= Your objective =
Exclude all pictures. Then restate, word for word, the entries from the first line through the line that contains "## 🎉 Success Indicators".
- - -
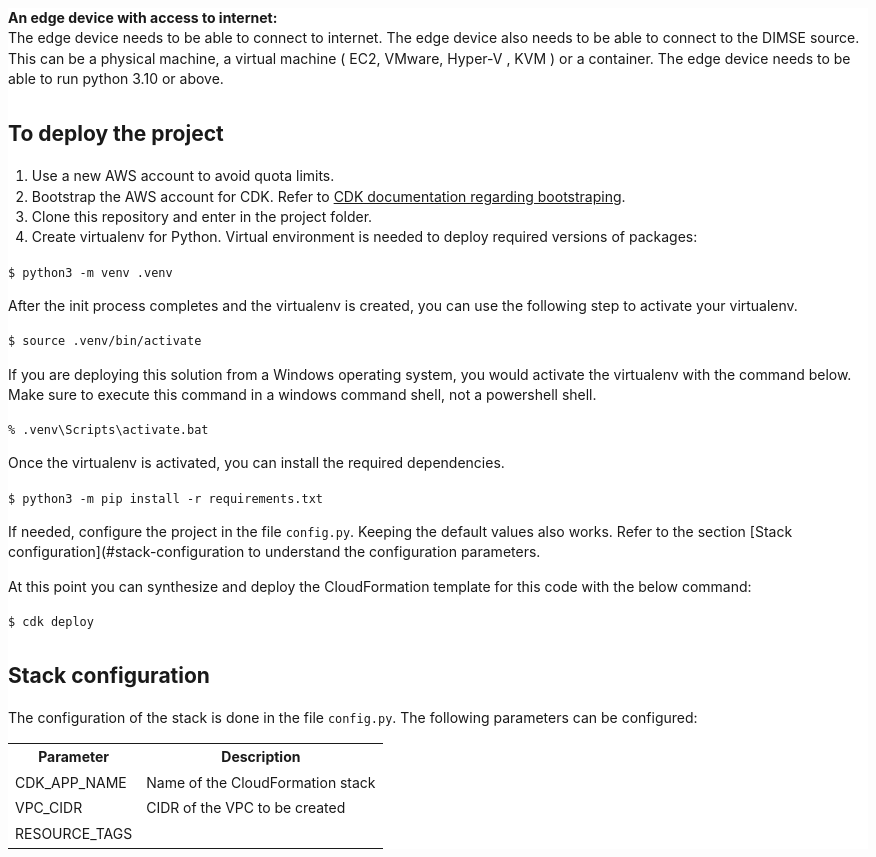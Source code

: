 
**An edge device with access to internet:**<br> The edge device needs to be able to connect to internet. The edge device also needs to be able to connect to the DIMSE source. This can be a physical machine, a virtual machine  ( EC2, VMware, Hyper-V , KVM ) or a container. The edge device needs to be able to run python 3.10 or above.

## To deploy the project
1. Use a new AWS account to avoid quota limits.
2. Bootstrap the AWS account for CDK. Refer to [CDK documentation regarding bootstraping](https://docs.aws.amazon.com/cdk/v2/guide/bootstrapping.html).
3. Clone this repository and enter in the project folder.
4. Create virtualenv for Python. Virtual environment is needed to deploy required versions of packages:

```
$ python3 -m venv .venv
```

After the init process completes and the virtualenv is created, you can use the following
step to activate your virtualenv.

```
$ source .venv/bin/activate
```

If you are deploying this solution from a Windows operating system, you would activate the virtualenv with the command below. Make sure to execute this command in a windows command shell, not a powershell shell.

```
% .venv\Scripts\activate.bat
```

Once the virtualenv is activated, you can install the required dependencies.

```
$ python3 -m pip install -r requirements.txt
```

If needed, configure the project in the file `config.py`. Keeping the default values also works. Refer to the section [Stack configuration](#stack-configuration to understand the configuration parameters.


At this point you can synthesize and deploy the CloudFormation template for this code with the below command:

```
$ cdk deploy
```

## Stack configuration
The configuration of the stack is done in the file `config.py`. The following parameters can be configured:
<TABLE>
    <TR>
        <TH>Parameter</TH>
        <TH>Description</TH>
    </TR>
    <TR>
        <TD>CDK_APP_NAME</TD>
        <TD>Name of the CloudFormation stack</TD>
    </TR>
    <TR>
        <TD>VPC_CIDR</TD>
        <TD>CIDR of the VPC to be created</TD>
    </TR>
    <TR>
        <TD>RESOURCE_TAGS</TD>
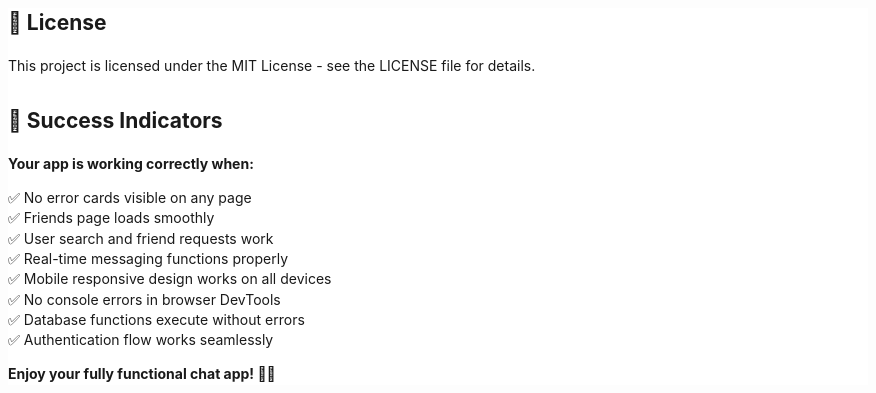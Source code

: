 ## 📄 License

This project is licensed under the MIT License - see the LICENSE file for details.

## 🎉 Success Indicators

**Your app is working correctly when:**

✅ No error cards visible on any page  
✅ Friends page loads smoothly  
✅ User search and friend requests work  
✅ Real-time messaging functions properly  
✅ Mobile responsive design works on all devices  
✅ No console errors in browser DevTools  
✅ Database functions execute without errors  
✅ Authentication flow works seamlessly

**Enjoy your fully functional chat app! 🚀💬**
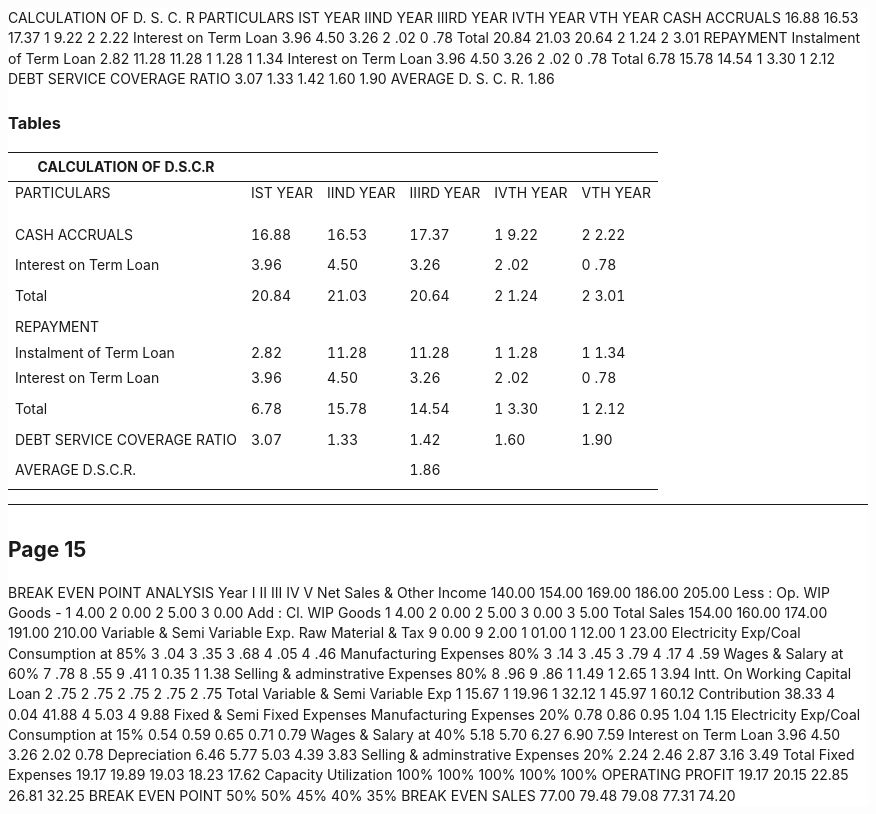 CALCULATION OF D. S. C. R PARTICULARS IST YEAR IIND YEAR IIIRD YEAR IVTH YEAR VTH YEAR CASH ACCRUALS 16.88 16.53 17.37 1 9.22 2 2.22 Interest on Term Loan 3.96 4.50 3.26 2 .02 0 .78 Total 20.84 21.03 20.64 2 1.24 2 3.01 REPAYMENT Instalment of Term Loan 2.82 11.28 11.28 1 1.28 1 1.34 Interest on Term Loan 3.96 4.50 3.26 2 .02 0 .78 Total 6.78 15.78 14.54 1 3.30 1 2.12 DEBT SERVICE COVERAGE RATIO 3.07 1.33 1.42 1.60 1.90 AVERAGE D. S. C. R. 1.86

### Tables

| CALCULATION OF D.S.C.R |  |  |  |  |  |
|---|---|---|---|---|---|
| PARTICULARS | IST YEAR | IIND YEAR | IIIRD YEAR | IVTH YEAR | VTH YEAR |
|  |  |  |  |  |  |
|  |  |  |  |  |  |
|  |  |  |  |  |  |
| CASH ACCRUALS | 16.88 | 16.53 | 17.37 | 1 9.22 | 2 2.22 |
|  |  |  |  |  |  |
| Interest on Term Loan | 3.96 | 4.50 | 3.26 | 2 .02 | 0 .78 |
|  |  |  |  |  |  |
| Total | 20.84 | 21.03 | 20.64 | 2 1.24 | 2 3.01 |
|  |  |  |  |  |  |
| REPAYMENT |  |  |  |  |  |
| Instalment of Term Loan | 2.82 | 11.28 | 11.28 | 1 1.28 | 1 1.34 |
| Interest on Term Loan | 3.96 | 4.50 | 3.26 | 2 .02 | 0 .78 |
|  |  |  |  |  |  |
| Total | 6.78 | 15.78 | 14.54 | 1 3.30 | 1 2.12 |
|  |  |  |  |  |  |
| DEBT SERVICE COVERAGE RATIO | 3.07 | 1.33 | 1.42 | 1.60 | 1.90 |
|  |  |  |  |  |  |
| AVERAGE D.S.C.R. |  |  | 1.86 |  |  |
|  |  |  |  |  |  |

---

## Page 15

BREAK EVEN POINT ANALYSIS Year I II III IV V Net Sales & Other Income 140.00 154.00 169.00 186.00 205.00 Less : Op. WIP Goods - 1 4.00 2 0.00 2 5.00 3 0.00 Add : Cl. WIP Goods 1 4.00 2 0.00 2 5.00 3 0.00 3 5.00 Total Sales 154.00 160.00 174.00 191.00 210.00 Variable & Semi Variable Exp. Raw Material & Tax 9 0.00 9 2.00 1 01.00 1 12.00 1 23.00 Electricity Exp/Coal Consumption at 85% 3 .04 3 .35 3 .68 4 .05 4 .46 Manufacturing Expenses 80% 3 .14 3 .45 3 .79 4 .17 4 .59 Wages & Salary at 60% 7 .78 8 .55 9 .41 1 0.35 1 1.38 Selling & adminstrative Expenses 80% 8 .96 9 .86 1 1.49 1 2.65 1 3.94 Intt. On Working Capital Loan 2 .75 2 .75 2 .75 2 .75 2 .75 Total Variable & Semi Variable Exp 1 15.67 1 19.96 1 32.12 1 45.97 1 60.12 Contribution 38.33 4 0.04 41.88 4 5.03 4 9.88 Fixed & Semi Fixed Expenses Manufacturing Expenses 20% 0.78 0.86 0.95 1.04 1.15 Electricity Exp/Coal Consumption at 15% 0.54 0.59 0.65 0.71 0.79 Wages & Salary at 40% 5.18 5.70 6.27 6.90 7.59 Interest on Term Loan 3.96 4.50 3.26 2.02 0.78 Depreciation 6.46 5.77 5.03 4.39 3.83 Selling & adminstrative Expenses 20% 2.24 2.46 2.87 3.16 3.49 Total Fixed Expenses 19.17 19.89 19.03 18.23 17.62 Capacity Utilization 100% 100% 100% 100% 100% OPERATING PROFIT 19.17 20.15 22.85 26.81 32.25 BREAK EVEN POINT 50% 50% 45% 40% 35% BREAK EVEN SALES 77.00 79.48 79.08 77.31 74.20
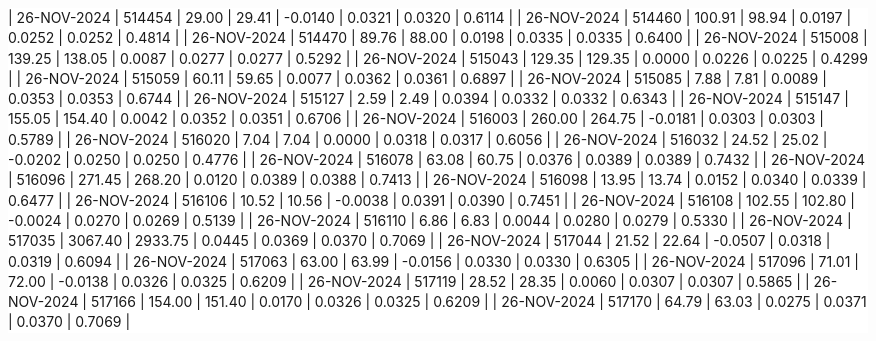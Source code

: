 | 26-NOV-2024 | 514454 | 29.00 | 29.41 | -0.0140 | 0.0321 | 0.0320 | 0.6114 |
| 26-NOV-2024 | 514460 | 100.91 | 98.94 | 0.0197 | 0.0252 | 0.0252 | 0.4814 |
| 26-NOV-2024 | 514470 | 89.76 | 88.00 | 0.0198 | 0.0335 | 0.0335 | 0.6400 |
| 26-NOV-2024 | 515008 | 139.25 | 138.05 | 0.0087 | 0.0277 | 0.0277 | 0.5292 |
| 26-NOV-2024 | 515043 | 129.35 | 129.35 | 0.0000 | 0.0226 | 0.0225 | 0.4299 |
| 26-NOV-2024 | 515059 | 60.11 | 59.65 | 0.0077 | 0.0362 | 0.0361 | 0.6897 |
| 26-NOV-2024 | 515085 | 7.88 | 7.81 | 0.0089 | 0.0353 | 0.0353 | 0.6744 |
| 26-NOV-2024 | 515127 | 2.59 | 2.49 | 0.0394 | 0.0332 | 0.0332 | 0.6343 |
| 26-NOV-2024 | 515147 | 155.05 | 154.40 | 0.0042 | 0.0352 | 0.0351 | 0.6706 |
| 26-NOV-2024 | 516003 | 260.00 | 264.75 | -0.0181 | 0.0303 | 0.0303 | 0.5789 |
| 26-NOV-2024 | 516020 | 7.04 | 7.04 | 0.0000 | 0.0318 | 0.0317 | 0.6056 |
| 26-NOV-2024 | 516032 | 24.52 | 25.02 | -0.0202 | 0.0250 | 0.0250 | 0.4776 |
| 26-NOV-2024 | 516078 | 63.08 | 60.75 | 0.0376 | 0.0389 | 0.0389 | 0.7432 |
| 26-NOV-2024 | 516096 | 271.45 | 268.20 | 0.0120 | 0.0389 | 0.0388 | 0.7413 |
| 26-NOV-2024 | 516098 | 13.95 | 13.74 | 0.0152 | 0.0340 | 0.0339 | 0.6477 |
| 26-NOV-2024 | 516106 | 10.52 | 10.56 | -0.0038 | 0.0391 | 0.0390 | 0.7451 |
| 26-NOV-2024 | 516108 | 102.55 | 102.80 | -0.0024 | 0.0270 | 0.0269 | 0.5139 |
| 26-NOV-2024 | 516110 | 6.86 | 6.83 | 0.0044 | 0.0280 | 0.0279 | 0.5330 |
| 26-NOV-2024 | 517035 | 3067.40 | 2933.75 | 0.0445 | 0.0369 | 0.0370 | 0.7069 |
| 26-NOV-2024 | 517044 | 21.52 | 22.64 | -0.0507 | 0.0318 | 0.0319 | 0.6094 |
| 26-NOV-2024 | 517063 | 63.00 | 63.99 | -0.0156 | 0.0330 | 0.0330 | 0.6305 |
| 26-NOV-2024 | 517096 | 71.01 | 72.00 | -0.0138 | 0.0326 | 0.0325 | 0.6209 |
| 26-NOV-2024 | 517119 | 28.52 | 28.35 | 0.0060 | 0.0307 | 0.0307 | 0.5865 |
| 26-NOV-2024 | 517166 | 154.00 | 151.40 | 0.0170 | 0.0326 | 0.0325 | 0.6209 |
| 26-NOV-2024 | 517170 | 64.79 | 63.03 | 0.0275 | 0.0371 | 0.0370 | 0.7069 |
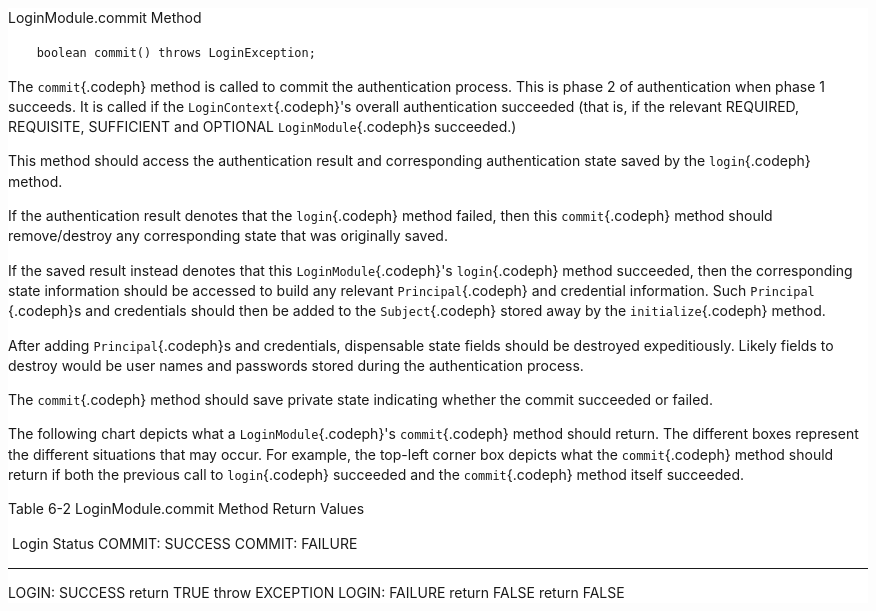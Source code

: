 </div>


<div class="section" id="GUID-E9C5810B-ADB6-4454-869D-B269ECA8145F__LOGINMODULE.COMMITMETHOD-21144844">
LoginModule.commit Method

``` {.oac_no_warn dir="ltr"}
    boolean commit() throws LoginException;
```

The `commit`{.codeph} method is called to commit the authentication
process. This is phase 2 of authentication when phase 1 succeeds. It is
called if the `LoginContext`{.codeph}\'s overall authentication
succeeded (that is, if the relevant REQUIRED, REQUISITE, SUFFICIENT and
OPTIONAL `LoginModule`{.codeph}s succeeded.)

This method should access the authentication result and corresponding
authentication state saved by the `login`{.codeph} method.

If the authentication result denotes that the `login`{.codeph} method
failed, then this `commit`{.codeph} method should remove/destroy any
corresponding state that was originally saved.

If the saved result instead denotes that this `LoginModule`{.codeph}\'s
`login`{.codeph} method succeeded, then the corresponding state
information should be accessed to build any relevant
`Principal`{.codeph} and credential information. Such
`Principal`{.codeph}s and credentials should then be added to the
`Subject`{.codeph} stored away by the `initialize`{.codeph} method.

After adding `Principal`{.codeph}s and credentials, dispensable state
fields should be destroyed expeditiously. Likely fields to destroy would
be user names and passwords stored during the authentication process.

The `commit`{.codeph} method should save private state indicating
whether the commit succeeded or failed.

The following chart depicts what a `LoginModule`{.codeph}\'s
`commit`{.codeph} method should return. The different boxes represent
the different situations that may occur. For example, the top-left
corner box depicts what the `commit`{.codeph} method should return if
both the previous call to `login`{.codeph} succeeded and the
`commit`{.codeph} method itself succeeded.

<div class="tblformalwide" id="GUID-E9C5810B-ADB6-4454-869D-B269ECA8145F__GUID-80D5A33A-9B15-45EA-87FD-1C17A26F795C">
Table 6-2 LoginModule.commit Method Return Values

   Login Status    COMMIT: SUCCESS   COMMIT: FAILURE
  ---------------- ----------------- -----------------
  LOGIN: SUCCESS   return TRUE       throw EXCEPTION
  LOGIN: FAILURE   return FALSE      return FALSE

</div>


</div>
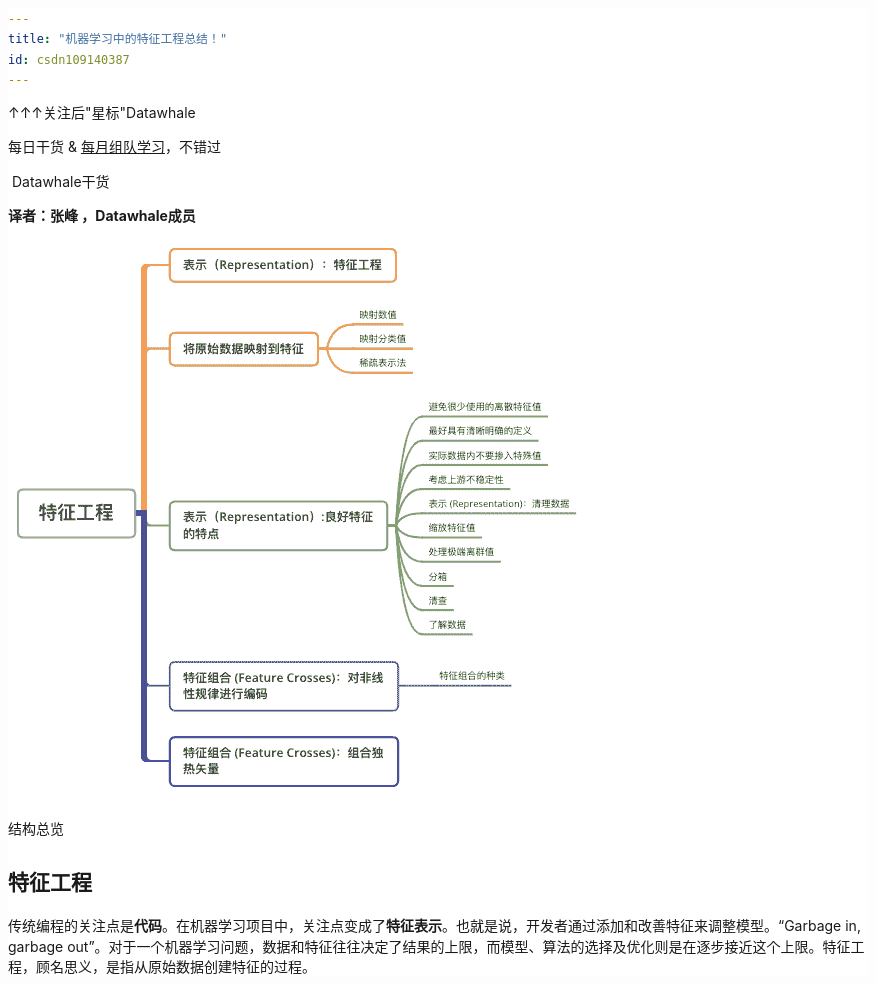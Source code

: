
 ```yaml
---
title: "机器学习中的特征工程总结！"
id: csdn109140387
---
```


↑↑↑关注后"星标"Datawhale

每日干货 & [每月组队学习](https://mp.weixin.qq.com/mp/appmsgalbum?__biz=MzIyNjM2MzQyNg%3D%3D&action=getalbum&album_id=1338040906536108033#wechat_redirect)，不错过

 Datawhale干货 

**译者：张峰 ，**Datawhale成员****

![](../img/26a9f5a00b08c4e1fd1a5750d81ad923.png)

<figcaption>结构总览</figcaption>

## 特征工程

传统编程的关注点是**代码**。在机器学习项目中，关注点变成了**特征表示**。也就是说，开发者通过添加和改善特征来调整模型。“Garbage in, garbage out”。对于一个机器学习问题，数据和特征往往决定了结果的上限，而模型、算法的选择及优化则是在逐步接近这个上限。特征工程，顾名思义，是指从原始数据创建特征的过程。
- - -
= Expected answer =
Source code

: 
**An edge device with access to internet:**<br> The edge device needs to be able to connect to internet. The edge device also needs to be able to connect to the DIMSE source. This can be a physical machine, a virtual machine  ( EC2, VMware, Hyper-V , KVM ) or a container. The edge device needs to be able to run python 3.10 or above.

## To deploy the project
1. Use a new AWS account to avoid quota limits.
2. Bootstrap the AWS account for CDK. Refer to [CDK documentation regarding bootstraping](https://docs.aws.amazon.com/cdk/v2/guide/bootstrapping.html).
3. Clone this repository and enter in the project folder.
4. Create virtualenv for Python. Virtual environment is needed to deploy required versions of packages:

```
$ python3 -m venv .venv
```

After the init process completes and the virtualenv is created, you can use the following
step to activate your virtualenv.

```
$ source .venv/bin/activate
```

If you are deploying this solution from a Windows operating system, you would activate the virtualenv with the command below. Make sure to execute this command in a windows command shell, not a powershell shell.

```
% .venv\Scripts\activate.bat
```

Once the virtualenv is activated, you can install the required dependencies.

```
$ python3 -m pip install -r requirements.txt
```

If needed, configure the project in the file `config.py`. Keeping the default values also works. Refer to the section [Stack configuration](#stack-configuration to understand the configuration parameters.


At this point you can synthesize and deploy the CloudFormation template for this code with the below command:

```
$ cdk deploy
```

## Stack configuration
The configuration of the stack is done in the file `config.py`. The following parameters can be configured:
<TABLE>
    <TR>
        <TH>Parameter</TH>
        <TH>Description</TH>
    </TR>
    <TR>
        <TD>CDK_APP_NAME</TD>
        <TD>Name of the CloudFormation stack</TD>
    </TR>
    <TR>
        <TD>VPC_CIDR</TD>
        <TD>CIDR of the VPC to be created</TD>
    </TR>
    <TR>
        <TD>RESOURCE_TAGS</TD>
Source code

: ## 📄 License

This project is licensed under the MIT License - see the LICENSE file for details.

## 🎉 Success Indicators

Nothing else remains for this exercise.